Records for the exercise Block Start

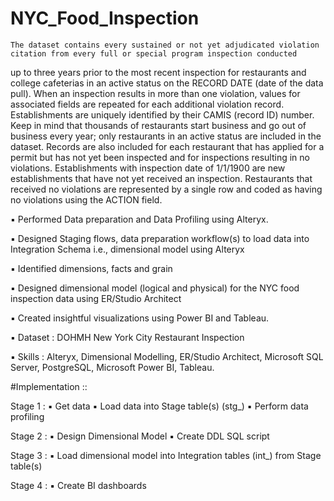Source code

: # NYC_Food_Inspection

    The dataset contains every sustained or not yet adjudicated violation citation from every full or special program inspection conducted
up to three years prior to the most recent inspection for restaurants and college cafeterias in an active status on the 
RECORD DATE (date of the data pull). When an inspection results in more than one violation, values for associated fields are
repeated for each additional violation record. Establishments are uniquely identified by their CAMIS (record ID) number. Keep in mind 
that thousands of restaurants start business and go out of business every year; only restaurants in an active status are included in 
the dataset.
    Records are also included for each restaurant that has applied for a permit but has not yet been inspected and for inspections resulting 
in no violations. Establishments with inspection date of 1/1/1900 are new establishments that have not yet received an inspection.
Restaurants that received no violations are represented by a single row and coded as having no violations using the ACTION field. 

▪ Performed Data preparation and Data Profiling using Alteryx.

▪ Designed Staging flows, data preparation workflow(s) to load data into Integration Schema i.e.,
dimensional model using Alteryx

▪ Identified dimensions, facts and grain

▪ Designed dimensional model (logical and physical) for the NYC food inspection data using ER/Studio
Architect

▪ Created insightful visualizations using Power BI and Tableau.

▪ Dataset : DOHMH New York City Restaurant Inspection

▪ Skills : Alteryx, Dimensional Modelling, ER/Studio Architect, Microsoft SQL Server, PostgreSQL,
Microsoft Power BI, Tableau.

#Implementation ::

Stage 1 :
▪ Get data
▪ Load data into Stage table(s) (stg_)
▪ Perform data profiling

Stage 2 :
▪ Design Dimensional Model 
▪ Create DDL SQL script

Stage 3 :
▪ Load dimensional model into Integration tables (int_) from Stage table(s)

Stage 4 :
▪ Create BI dashboards
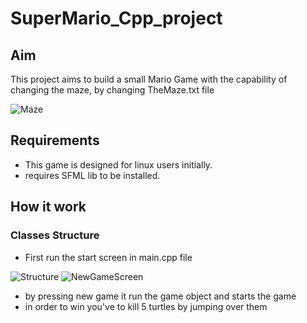 # SuperMario_Cpp_project
## Aim
This project aims to build a small Mario Game with the capability of changing the maze, by changing TheMaze.txt file

![Maze](https://github.com/Omar-X/SuperMario_Cpp_project/assets/55954393/5ad2660b-395d-418f-abd0-75513dcba66f)

## Requirements
* This game is designed for linux users initially. 
* requires SFML lib to be installed.

## How it work
### Classes Structure
* First run the start screen in main.cpp file

![Structure](https://github.com/Omar-X/SuperMario_Cpp_project/assets/55954393/216bad82-d4e1-416f-8b87-90cdbb24fb00)
![NewGameScreen](https://github.com/Omar-X/SuperMario_Cpp_project/assets/55954393/f8e3cbf2-5f61-4720-88bb-22cff69c3337)

* by pressing new game it run the game object and starts the game
* in order to win you've to kill 5 turtles by jumping over them
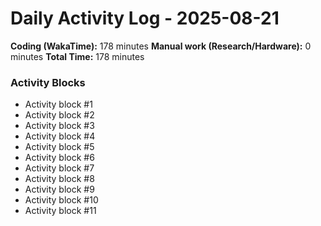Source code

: # Daily Activity Log - 2025-08-21

**Coding (WakaTime):** 178 minutes
**Manual work (Research/Hardware):** 0 minutes
**Total Time:** 178 minutes

### Activity Blocks
- Activity block #1
- Activity block #2
- Activity block #3
- Activity block #4
- Activity block #5
- Activity block #6
- Activity block #7
- Activity block #8
- Activity block #9
- Activity block #10
- Activity block #11
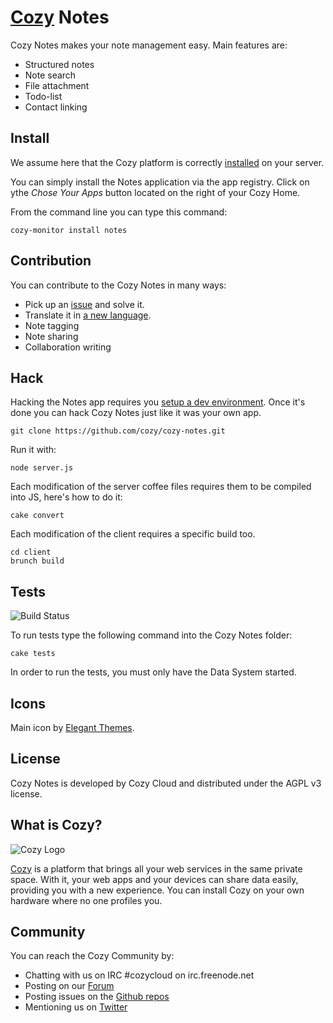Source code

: # [Cozy](https://cozy.io) Notes

Cozy Notes makes your note management easy. Main features are: 

* Structured notes
* Note search
* File attachment
* Todo-list
* Contact linking

## Install

We assume here that the Cozy platform is correctly [installed](https://docs.cozy.io/en/host/install)
 on your server.

You can simply install the Notes application via the app registry. Click on ythe *Chose Your Apps* button located on the right of your Cozy Home.

From the command line you can type this command:

    cozy-monitor install notes


## Contribution

You can contribute to the Cozy Notes in many ways:

* Pick up an [issue](https://github.com/cozy/cozy-notes/issues?state=open) and solve it.
* Translate it in [a new language](https://github.com/cozy/cozy-notes/tree/master/client/app/locales).
* Note tagging
* Note sharing
* Collaboration writing


## Hack

Hacking the Notes app requires you [setup a dev environment](https://docs.cozy.io/hack/getting-started/). Once it's done you can hack Cozy Notes just like it was your own app.

    git clone https://github.com/cozy/cozy-notes.git

Run it with:

    node server.js

Each modification of the server coffee files requires them to be compiled into JS, here's
how to do it:

    cake convert

Each modification of the client requires a specific build too.

    cd client
    brunch build

## Tests

![Build Status](https://travis-ci.org/cozy/cozy-notes.png?branch=master)

To run tests type the following command into the Cozy Notes folder:

    cake tests

In order to run the tests, you must only have the Data System started.

## Icons

Main icon by [Elegant Themes](http://www.elegantthemes.com/blog/freebie-of-the-week/beautiful-flat-icons-for-free).

## License

Cozy Notes is developed by Cozy Cloud and distributed under the AGPL v3 license.

## What is Cozy?

![Cozy Logo](https://raw.github.com/cozy/cozy-setup/gh-pages/assets/images/happycloud.png)

[Cozy](https://cozy.io) is a platform that brings all your web services in the
same private space.  With it, your web apps and your devices can share data
easily, providing you
with a new experience. You can install Cozy on your own hardware where no one
profiles you.

## Community

You can reach the Cozy Community by:

* Chatting with us on IRC #cozycloud on irc.freenode.net
* Posting on our [Forum](https://forum.cozy.io)
* Posting issues on the [Github repos](https://github.com/cozy/)
* Mentioning us on [Twitter](https://twitter.com/mycozycloud)
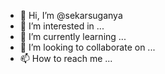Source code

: - 👋 Hi, I’m @sekarsuganya
- 👀 I’m interested in ...
- 🌱 I’m currently learning ...
- 💞️ I’m looking to collaborate on ...
- 📫 How to reach me ...

<!---
sekarsuganya/sekarsuganya is a ✨ special ✨ repository because its `README.md` (this file) appears on your GitHub profile.
You can click the Preview link to take a look at your changes.
--->
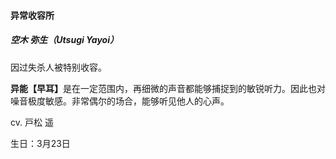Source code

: <h4>异常收容所</h4>

##### 空木 弥生（Utsugi Yayoi）
因过失杀人被特别收容。

<b>异能【早耳】</b>是在一定范围内，再细微的声音都能够捕捉到的敏锐听力。因此也对噪音极度敏感。非常偶尔的场合，能够听见他人的心声。

cv. 戸松 遥

生日：3月23日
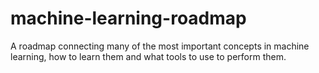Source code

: # machine-learning-roadmap
A roadmap connecting many of the most important concepts in machine learning, how to learn them and what tools to use to perform them.
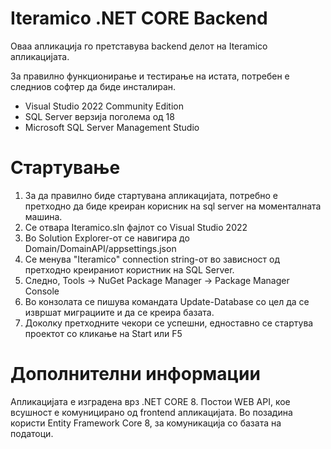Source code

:# Iteramico .NET CORE Backend

Оваа апликација го претставува backend делот на Iteramico апликацијата.

За правилно функционирање и тестирање на истата, потребен е следниов софтер да биде инсталиран.

- Visual Studio 2022 Community Edition
- SQL Server верзија поголема од 18
- Microsoft SQL Server Management Studio

# Стартување

1.	 За да правилно биде стартувана апликацијата, потребно е претходно да биде креиран корисник на sql server на моменталната машина.
2. Се отвара Iteramico.sln фајлот со Visual Studio 2022
3. Во Solution Explorer-от се навигира до Domain/DomainAPI/appsettings.json
4. Се менува "Iteramico" connection string-от во зависност од претходно креираниот користник на SQL Server.
5. Следно, Tools ->  NuGet Package Manager -> Package Manager Console
6. Во конзолата се пишува командата Update-Database со цел да се извршат миграциите и да се креира базата.
7. Доколку претходните чекори се успешни, едноставно се стартува проектот со кликање на Start или F5


# Дополнителни информации
Апликацијата е изградена врз .NET CORE 8. Постои WEB API, кое всушност е комуницирано од frontend апликацијата. Во позадина користи Entity Framework Core 8, за комуникација со базата на податоци.
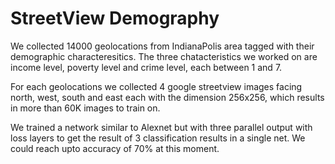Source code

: # StreetView Demography

We collected 14000 geolocations from IndianaPolis area tagged with their demographic characteresitics. The three chatacteristics we worked on are income level, poverty level and crime level, each between 1 and 7.

For each geolocations we collected 4 google streetview images facing north, west, south and east each with the dimension 256x256, which results in more than 60K images to train on.

We trained a network similar to Alexnet but with three parallel output with loss layers to get the result of 3 classification results in a single net. We could reach upto accuracy of 70% at this moment.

Records for the exercise Block End

■ **Goal of the exercise**
From the data above, show each line that contains "Microsoft".

■ **Exercise response**
▪ Skills : Alteryx, Dimensional Modelling, ER/Studio Architect, Microsoft SQL Server, PostgreSQL,
Microsoft Power BI, Tableau.
- Microsoft SQL Server Management Studio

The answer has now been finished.